Der Alltag ist voll von Momenten, in denen eine fehlerhafte Erinnerung wirklich Folgen haben kann: das richtige Arzneimittel aus einem vollen Regal auswählen, sein Auto auf einem belebten Parkplatz wiedererkennen oder das eigene Kind in einer Kindergruppe finden. Die Studie stellt eine auf den ersten Blick einfache Frage: Wenn wir entscheiden, dass etwas „gleich“ ist wie das, was wir vorher gesehen haben, verlassen wir uns dann mehr auf das Aussehen – Farben und Formen – oder auf die Bedeutung – welche Art von Objekt es ist? Und arbeiten diese beiden Seiten des Gedächtnisses zusammen oder behindern sie sich gegenseitig?

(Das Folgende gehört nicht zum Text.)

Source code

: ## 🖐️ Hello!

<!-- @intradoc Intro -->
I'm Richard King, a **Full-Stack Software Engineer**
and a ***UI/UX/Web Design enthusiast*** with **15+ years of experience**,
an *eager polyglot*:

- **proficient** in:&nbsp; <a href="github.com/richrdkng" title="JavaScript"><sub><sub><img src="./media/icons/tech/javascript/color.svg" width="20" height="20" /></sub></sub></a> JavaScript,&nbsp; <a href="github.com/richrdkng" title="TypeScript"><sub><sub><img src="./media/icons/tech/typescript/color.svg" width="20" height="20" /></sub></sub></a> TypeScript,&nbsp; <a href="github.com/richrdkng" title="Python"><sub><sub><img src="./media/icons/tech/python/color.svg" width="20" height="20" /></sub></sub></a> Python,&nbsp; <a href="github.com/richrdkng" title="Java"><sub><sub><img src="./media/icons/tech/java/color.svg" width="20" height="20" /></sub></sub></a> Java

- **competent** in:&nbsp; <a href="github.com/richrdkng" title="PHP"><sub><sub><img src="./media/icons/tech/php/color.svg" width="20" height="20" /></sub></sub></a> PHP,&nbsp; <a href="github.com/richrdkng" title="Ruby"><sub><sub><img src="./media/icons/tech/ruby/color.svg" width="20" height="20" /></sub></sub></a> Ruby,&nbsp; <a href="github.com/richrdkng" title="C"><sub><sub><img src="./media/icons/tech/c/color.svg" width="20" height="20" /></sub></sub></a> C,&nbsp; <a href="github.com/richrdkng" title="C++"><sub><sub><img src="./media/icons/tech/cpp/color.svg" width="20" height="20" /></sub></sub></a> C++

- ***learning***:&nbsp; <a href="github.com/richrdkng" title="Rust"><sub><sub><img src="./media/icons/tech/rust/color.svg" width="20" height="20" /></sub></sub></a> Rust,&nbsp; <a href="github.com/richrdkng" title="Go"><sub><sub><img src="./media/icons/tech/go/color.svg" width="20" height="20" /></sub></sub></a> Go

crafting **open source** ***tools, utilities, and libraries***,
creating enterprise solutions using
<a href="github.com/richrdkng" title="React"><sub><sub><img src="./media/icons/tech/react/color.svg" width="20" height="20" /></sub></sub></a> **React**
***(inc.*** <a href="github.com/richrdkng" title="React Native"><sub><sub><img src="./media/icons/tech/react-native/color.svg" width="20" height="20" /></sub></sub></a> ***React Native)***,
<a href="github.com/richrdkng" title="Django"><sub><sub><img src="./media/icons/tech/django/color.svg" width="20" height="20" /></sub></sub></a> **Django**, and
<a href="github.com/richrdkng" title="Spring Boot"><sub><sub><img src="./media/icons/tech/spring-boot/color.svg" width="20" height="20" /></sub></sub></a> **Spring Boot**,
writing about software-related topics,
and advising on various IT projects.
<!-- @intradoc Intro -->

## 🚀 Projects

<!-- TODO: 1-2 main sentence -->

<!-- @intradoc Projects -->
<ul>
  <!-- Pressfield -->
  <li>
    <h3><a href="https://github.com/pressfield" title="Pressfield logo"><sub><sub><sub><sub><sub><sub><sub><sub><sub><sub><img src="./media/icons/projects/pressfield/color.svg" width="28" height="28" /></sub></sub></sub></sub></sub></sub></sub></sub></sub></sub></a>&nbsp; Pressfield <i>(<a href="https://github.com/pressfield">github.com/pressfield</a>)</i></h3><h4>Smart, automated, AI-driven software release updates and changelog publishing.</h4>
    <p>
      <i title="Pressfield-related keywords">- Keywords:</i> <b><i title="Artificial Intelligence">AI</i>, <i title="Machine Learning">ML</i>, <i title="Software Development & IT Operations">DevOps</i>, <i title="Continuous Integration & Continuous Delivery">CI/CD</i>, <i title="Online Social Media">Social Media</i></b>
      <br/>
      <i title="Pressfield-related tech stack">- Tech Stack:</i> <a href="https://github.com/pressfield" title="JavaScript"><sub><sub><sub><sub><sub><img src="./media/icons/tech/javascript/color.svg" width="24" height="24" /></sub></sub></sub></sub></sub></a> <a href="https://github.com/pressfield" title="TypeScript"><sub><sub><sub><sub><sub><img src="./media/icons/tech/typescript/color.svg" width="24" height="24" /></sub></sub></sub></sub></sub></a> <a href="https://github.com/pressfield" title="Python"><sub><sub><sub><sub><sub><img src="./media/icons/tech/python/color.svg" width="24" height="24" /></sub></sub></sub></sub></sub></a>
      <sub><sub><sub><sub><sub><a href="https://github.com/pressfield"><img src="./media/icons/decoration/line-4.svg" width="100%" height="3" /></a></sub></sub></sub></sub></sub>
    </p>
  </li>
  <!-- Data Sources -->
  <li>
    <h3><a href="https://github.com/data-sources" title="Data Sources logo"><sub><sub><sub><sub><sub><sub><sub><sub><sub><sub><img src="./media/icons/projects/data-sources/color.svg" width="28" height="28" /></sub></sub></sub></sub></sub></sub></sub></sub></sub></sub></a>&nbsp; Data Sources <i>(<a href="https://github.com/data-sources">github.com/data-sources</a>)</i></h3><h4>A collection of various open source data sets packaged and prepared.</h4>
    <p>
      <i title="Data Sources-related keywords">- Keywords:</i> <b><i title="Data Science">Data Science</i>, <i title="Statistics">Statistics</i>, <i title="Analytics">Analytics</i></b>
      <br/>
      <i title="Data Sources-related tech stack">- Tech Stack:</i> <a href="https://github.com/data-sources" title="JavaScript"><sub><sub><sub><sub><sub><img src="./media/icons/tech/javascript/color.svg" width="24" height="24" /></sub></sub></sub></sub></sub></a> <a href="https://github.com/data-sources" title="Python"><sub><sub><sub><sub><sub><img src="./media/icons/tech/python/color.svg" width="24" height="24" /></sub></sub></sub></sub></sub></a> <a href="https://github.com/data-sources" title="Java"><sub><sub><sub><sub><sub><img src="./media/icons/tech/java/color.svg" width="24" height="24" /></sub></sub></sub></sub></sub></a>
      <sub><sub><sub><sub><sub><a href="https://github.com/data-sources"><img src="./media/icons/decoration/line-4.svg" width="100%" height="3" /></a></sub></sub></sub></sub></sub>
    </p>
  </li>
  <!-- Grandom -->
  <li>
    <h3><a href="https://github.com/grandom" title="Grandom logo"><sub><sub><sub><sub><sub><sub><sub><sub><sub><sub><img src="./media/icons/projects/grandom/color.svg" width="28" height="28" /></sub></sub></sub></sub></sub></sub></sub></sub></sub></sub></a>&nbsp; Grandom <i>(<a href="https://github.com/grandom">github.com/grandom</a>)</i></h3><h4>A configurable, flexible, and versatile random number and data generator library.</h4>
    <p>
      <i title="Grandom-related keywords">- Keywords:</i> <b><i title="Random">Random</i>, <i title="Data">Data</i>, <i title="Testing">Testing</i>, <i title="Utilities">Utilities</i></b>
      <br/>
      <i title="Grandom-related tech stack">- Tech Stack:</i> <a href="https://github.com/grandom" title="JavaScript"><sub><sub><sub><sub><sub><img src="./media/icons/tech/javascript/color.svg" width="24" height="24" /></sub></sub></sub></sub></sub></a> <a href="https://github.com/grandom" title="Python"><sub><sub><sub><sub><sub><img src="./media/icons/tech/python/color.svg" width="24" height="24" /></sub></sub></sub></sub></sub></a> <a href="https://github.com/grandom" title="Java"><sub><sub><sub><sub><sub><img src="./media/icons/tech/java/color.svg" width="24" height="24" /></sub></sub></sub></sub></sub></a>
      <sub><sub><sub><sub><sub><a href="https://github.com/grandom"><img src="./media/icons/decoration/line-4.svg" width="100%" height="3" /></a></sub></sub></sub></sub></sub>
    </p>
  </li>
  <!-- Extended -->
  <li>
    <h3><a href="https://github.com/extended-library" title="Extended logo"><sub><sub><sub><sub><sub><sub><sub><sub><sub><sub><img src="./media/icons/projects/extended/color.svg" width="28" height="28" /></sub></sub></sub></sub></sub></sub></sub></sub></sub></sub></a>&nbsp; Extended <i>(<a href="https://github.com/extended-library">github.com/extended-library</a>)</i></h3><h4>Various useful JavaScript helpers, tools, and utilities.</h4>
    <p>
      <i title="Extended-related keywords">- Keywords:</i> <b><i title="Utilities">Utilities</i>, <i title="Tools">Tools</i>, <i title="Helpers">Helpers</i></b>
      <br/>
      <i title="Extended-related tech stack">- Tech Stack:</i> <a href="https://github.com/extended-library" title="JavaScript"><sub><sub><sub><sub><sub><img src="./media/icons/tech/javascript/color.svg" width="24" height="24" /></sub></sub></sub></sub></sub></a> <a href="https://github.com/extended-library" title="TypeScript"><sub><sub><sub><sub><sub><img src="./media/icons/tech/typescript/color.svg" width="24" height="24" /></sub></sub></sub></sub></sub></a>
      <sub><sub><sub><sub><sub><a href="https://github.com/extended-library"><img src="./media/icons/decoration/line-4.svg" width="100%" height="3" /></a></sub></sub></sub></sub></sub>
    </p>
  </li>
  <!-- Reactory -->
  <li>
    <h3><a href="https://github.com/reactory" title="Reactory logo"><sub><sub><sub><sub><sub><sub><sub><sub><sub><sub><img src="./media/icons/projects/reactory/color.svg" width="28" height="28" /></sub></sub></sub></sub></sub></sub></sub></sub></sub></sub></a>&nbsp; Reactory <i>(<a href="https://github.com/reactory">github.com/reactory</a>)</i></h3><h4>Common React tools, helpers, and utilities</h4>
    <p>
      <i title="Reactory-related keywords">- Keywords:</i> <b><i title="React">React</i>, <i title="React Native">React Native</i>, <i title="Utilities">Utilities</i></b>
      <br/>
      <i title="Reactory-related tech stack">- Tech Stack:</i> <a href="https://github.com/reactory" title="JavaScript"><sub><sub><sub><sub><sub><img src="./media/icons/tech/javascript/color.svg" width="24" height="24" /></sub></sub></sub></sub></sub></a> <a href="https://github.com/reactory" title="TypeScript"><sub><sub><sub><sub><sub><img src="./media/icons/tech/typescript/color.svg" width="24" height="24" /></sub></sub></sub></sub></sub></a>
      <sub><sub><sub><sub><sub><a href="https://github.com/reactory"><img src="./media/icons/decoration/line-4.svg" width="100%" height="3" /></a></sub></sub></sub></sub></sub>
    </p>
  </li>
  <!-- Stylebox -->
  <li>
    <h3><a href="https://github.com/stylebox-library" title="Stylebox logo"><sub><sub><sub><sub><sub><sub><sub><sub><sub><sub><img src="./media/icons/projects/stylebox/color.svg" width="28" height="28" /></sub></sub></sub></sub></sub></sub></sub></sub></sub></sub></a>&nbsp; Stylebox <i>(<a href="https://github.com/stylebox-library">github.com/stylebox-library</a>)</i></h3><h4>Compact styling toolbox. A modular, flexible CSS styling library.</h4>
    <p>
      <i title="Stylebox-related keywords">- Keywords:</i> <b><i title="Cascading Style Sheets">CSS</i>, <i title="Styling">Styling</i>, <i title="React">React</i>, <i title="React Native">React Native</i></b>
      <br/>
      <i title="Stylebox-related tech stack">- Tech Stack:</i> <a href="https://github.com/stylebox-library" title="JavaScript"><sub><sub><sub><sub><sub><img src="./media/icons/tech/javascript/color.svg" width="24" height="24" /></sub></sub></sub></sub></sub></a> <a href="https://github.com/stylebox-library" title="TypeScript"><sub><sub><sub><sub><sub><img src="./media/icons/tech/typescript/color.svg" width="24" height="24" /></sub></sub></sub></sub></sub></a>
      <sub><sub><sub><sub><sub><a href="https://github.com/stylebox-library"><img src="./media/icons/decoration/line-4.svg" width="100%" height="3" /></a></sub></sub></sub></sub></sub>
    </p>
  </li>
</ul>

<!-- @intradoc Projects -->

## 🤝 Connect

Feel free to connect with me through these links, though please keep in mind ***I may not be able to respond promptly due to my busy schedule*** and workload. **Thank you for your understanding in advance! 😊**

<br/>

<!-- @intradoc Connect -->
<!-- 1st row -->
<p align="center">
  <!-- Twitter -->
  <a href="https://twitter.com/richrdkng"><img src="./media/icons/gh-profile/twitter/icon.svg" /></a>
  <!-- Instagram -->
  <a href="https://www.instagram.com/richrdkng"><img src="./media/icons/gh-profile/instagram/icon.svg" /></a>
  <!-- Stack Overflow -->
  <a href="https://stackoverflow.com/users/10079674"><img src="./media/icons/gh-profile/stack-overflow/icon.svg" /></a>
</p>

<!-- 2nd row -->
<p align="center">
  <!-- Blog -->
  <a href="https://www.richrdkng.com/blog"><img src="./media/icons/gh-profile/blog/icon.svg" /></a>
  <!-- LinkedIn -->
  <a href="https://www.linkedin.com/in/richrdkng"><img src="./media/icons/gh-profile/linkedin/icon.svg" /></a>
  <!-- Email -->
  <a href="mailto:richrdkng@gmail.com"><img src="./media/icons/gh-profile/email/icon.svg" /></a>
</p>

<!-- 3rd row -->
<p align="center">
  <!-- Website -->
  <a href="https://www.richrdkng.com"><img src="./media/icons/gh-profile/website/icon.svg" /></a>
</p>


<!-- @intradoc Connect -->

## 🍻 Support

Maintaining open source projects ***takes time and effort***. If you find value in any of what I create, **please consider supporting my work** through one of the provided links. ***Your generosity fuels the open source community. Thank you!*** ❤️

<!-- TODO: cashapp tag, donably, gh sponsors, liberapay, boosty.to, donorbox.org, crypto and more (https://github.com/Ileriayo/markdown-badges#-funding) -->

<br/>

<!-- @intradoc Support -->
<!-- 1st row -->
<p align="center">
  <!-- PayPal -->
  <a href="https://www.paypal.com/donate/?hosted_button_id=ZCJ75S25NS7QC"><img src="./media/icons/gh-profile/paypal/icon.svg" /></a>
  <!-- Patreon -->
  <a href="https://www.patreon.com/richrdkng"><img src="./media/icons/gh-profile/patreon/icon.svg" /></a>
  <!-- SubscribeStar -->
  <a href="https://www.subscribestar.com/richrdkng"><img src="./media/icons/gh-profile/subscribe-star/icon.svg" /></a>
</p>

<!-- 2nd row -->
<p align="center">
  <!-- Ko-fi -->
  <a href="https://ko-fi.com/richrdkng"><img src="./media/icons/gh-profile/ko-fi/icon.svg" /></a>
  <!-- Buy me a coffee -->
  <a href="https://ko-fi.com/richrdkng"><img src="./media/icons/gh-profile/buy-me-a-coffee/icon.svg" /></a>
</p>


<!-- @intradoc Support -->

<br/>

Zwei Wege, sich ein Bild zu merken

Die Autorinnen und Autoren konzentrieren sich auf zwei breite Informationsarten, die unser Gedächtnis über Bilder speichern kann. Die eine ist perzeptiv: Oberflächendetails wie Farbe, Textur und Anordnung. Die andere ist konzeptuell: was das Objekt oder die Szene ist, zu welcher Kategorie es gehört und wie typisch es für diese Kategorie ist. Frühere Arbeiten deuteten an, dass beide Informationsarten gespeichert werden können, dass unsere Ja–Nein-Erkennungsentscheidungen aber stark zugunsten des Konzeptionellen ausfallen. Die Forschenden gehen hier weiter: Sie fragen nicht nur, welche Informationsart die finale Genauigkeit antreibt, sondern wie jede einzelne den gesamten Entscheidungsprozess formt – von der allmählichen Ansammlung von Hinweisen über die Wahl selbst bis hin zu dem Vertrauen, das wir in diese Wahl haben.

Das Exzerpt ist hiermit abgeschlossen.